Exercise
The word to look for is "images". Report every line of the entries below that has it.

Dataset entries
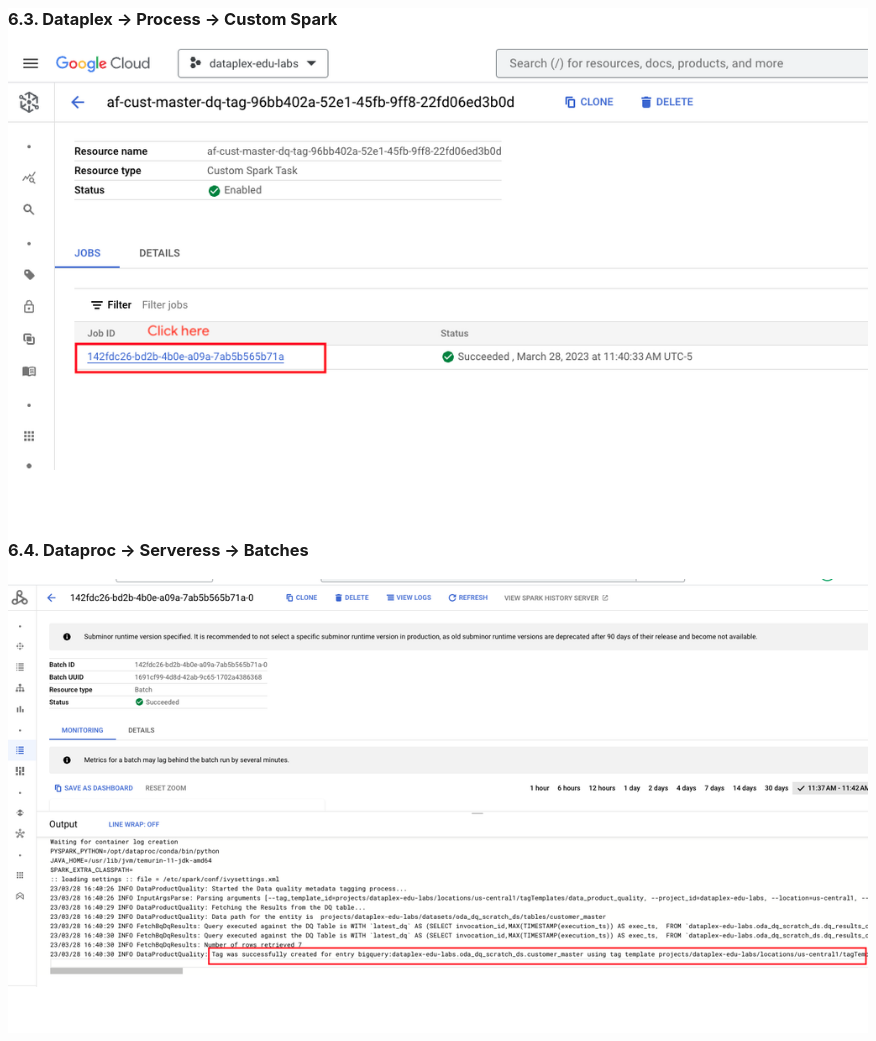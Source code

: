 ### 6.3. Dataplex -> Process -> Custom Spark

![LF](../01-images/m-12-1-g-08.png)   
<br><br>

### 6.4. Dataproc -> Serveress -> Batches

![LF](../01-images/m-12-1-g-09.png)   
<br><br>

Reply
![LF](../01-images/m-12-1-g-08.png)   
![LF](../01-images/m-12-1-g-09.png)   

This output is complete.